Assigned task:
Please copy out the entries until you have copied the line that contains "Ertan DEMİRAL, Kıvanç", beginning with the first line.

Excerpts from a dataset
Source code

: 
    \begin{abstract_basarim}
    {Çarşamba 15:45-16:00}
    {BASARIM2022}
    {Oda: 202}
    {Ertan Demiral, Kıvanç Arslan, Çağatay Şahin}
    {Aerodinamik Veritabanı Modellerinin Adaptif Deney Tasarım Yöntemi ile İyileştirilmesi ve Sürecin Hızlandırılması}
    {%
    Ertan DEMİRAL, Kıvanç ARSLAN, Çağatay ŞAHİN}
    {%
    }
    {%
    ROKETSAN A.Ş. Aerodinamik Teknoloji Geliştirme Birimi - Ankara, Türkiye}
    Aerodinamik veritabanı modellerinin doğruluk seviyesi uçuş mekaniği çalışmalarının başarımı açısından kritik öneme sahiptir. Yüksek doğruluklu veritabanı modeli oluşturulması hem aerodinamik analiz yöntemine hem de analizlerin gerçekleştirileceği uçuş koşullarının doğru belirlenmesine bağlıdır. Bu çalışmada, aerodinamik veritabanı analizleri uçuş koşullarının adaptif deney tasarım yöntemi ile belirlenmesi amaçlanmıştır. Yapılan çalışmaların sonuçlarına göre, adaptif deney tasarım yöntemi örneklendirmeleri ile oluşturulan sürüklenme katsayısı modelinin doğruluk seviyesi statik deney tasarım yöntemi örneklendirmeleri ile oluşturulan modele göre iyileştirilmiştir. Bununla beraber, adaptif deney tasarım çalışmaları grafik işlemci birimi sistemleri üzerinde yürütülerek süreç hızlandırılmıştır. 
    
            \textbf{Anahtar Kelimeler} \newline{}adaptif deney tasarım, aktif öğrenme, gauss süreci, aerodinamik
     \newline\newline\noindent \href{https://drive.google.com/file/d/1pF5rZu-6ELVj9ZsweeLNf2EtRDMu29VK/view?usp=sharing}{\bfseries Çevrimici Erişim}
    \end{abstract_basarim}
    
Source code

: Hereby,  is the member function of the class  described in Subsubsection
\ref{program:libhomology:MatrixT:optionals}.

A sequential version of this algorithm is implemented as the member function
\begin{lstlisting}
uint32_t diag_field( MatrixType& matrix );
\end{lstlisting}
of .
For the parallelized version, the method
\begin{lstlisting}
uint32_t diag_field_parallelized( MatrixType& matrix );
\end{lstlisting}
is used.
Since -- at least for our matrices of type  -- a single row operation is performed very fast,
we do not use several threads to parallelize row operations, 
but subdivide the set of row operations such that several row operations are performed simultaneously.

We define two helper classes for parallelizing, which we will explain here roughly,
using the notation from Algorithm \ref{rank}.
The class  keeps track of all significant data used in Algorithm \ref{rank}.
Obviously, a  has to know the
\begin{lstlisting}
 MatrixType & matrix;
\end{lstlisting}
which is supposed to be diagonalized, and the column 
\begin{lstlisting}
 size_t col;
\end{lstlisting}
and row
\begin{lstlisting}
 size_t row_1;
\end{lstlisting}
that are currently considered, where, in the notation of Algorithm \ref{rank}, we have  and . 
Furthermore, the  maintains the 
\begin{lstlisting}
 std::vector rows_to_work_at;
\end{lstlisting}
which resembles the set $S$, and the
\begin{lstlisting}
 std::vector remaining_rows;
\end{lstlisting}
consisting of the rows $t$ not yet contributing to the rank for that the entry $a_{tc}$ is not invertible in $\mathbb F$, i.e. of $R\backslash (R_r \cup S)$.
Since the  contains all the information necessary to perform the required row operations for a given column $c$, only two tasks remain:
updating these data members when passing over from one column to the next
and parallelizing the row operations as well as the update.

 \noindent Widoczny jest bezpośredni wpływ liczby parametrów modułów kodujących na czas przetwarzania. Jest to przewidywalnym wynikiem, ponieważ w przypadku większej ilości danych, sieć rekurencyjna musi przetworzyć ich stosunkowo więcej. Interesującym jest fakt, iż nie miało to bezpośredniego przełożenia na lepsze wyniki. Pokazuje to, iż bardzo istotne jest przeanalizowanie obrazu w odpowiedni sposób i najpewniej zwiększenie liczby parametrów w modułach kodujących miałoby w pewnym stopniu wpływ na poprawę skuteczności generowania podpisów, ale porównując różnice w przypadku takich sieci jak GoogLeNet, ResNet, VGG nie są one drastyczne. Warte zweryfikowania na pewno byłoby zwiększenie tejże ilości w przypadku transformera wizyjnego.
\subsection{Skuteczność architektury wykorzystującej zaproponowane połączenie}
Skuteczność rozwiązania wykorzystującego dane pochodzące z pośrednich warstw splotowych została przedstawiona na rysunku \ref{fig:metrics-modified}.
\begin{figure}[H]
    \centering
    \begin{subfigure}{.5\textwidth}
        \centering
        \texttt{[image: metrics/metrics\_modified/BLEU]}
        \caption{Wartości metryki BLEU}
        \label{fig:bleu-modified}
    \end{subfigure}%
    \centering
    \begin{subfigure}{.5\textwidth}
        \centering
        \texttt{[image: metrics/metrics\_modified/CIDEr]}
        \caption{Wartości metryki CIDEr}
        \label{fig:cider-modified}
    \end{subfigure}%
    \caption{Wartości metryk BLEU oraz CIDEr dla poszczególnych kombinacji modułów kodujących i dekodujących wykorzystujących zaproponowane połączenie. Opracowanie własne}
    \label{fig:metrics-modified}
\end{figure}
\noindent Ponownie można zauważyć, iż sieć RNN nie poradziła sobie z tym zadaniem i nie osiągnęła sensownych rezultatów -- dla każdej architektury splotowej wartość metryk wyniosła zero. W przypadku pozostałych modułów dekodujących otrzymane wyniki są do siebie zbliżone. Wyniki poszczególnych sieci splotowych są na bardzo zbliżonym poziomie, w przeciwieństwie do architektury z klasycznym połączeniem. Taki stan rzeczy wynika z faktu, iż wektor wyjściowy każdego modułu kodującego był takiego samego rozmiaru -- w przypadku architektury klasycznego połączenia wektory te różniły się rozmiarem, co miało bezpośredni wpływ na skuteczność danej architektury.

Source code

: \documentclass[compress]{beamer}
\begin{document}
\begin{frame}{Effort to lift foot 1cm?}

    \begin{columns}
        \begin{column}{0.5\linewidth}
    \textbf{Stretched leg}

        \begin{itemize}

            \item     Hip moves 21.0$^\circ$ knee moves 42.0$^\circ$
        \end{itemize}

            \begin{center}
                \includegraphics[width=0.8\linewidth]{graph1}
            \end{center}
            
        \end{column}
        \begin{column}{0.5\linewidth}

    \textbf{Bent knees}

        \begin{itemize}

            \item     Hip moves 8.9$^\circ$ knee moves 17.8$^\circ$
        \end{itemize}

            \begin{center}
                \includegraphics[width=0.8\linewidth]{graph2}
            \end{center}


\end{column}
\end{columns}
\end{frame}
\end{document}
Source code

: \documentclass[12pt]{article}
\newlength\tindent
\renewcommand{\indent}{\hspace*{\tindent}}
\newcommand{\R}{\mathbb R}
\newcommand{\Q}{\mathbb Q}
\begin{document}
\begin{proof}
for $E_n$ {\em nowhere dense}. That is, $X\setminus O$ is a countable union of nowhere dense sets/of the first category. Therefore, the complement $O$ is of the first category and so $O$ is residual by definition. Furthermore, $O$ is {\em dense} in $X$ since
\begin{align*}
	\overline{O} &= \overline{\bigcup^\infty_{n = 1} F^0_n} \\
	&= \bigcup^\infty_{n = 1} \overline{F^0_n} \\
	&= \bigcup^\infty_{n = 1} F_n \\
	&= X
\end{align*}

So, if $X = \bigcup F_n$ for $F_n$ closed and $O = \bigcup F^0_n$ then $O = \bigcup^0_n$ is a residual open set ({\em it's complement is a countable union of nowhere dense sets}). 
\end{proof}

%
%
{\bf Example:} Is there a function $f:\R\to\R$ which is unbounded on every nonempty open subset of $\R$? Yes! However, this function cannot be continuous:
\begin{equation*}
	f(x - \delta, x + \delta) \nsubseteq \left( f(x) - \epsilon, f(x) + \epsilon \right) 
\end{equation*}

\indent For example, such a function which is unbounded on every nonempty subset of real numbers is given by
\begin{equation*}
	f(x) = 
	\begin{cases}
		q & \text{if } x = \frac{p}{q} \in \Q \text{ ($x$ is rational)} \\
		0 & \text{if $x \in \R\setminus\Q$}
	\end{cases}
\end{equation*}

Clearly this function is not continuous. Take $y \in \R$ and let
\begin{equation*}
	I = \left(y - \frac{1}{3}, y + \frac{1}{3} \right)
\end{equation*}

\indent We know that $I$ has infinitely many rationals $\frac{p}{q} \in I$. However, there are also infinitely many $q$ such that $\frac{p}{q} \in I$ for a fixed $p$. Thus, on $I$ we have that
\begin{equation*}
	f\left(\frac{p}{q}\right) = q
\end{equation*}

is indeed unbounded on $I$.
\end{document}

Output of the exercise:
Source code

: 
    \begin{abstract_basarim}
    {Çarşamba 15:45-16:00}
    {BASARIM2022}
    {Oda: 202}
    {Ertan Demiral, Kıvanç Arslan, Çağatay Şahin}
    {Aerodinamik Veritabanı Modellerinin Adaptif Deney Tasarım Yöntemi ile İyileştirilmesi ve Sürecin Hızlandırılması}
    {%
    Ertan DEMİRAL, Kıvanç ARSLAN, Çağatay ŞAHİN}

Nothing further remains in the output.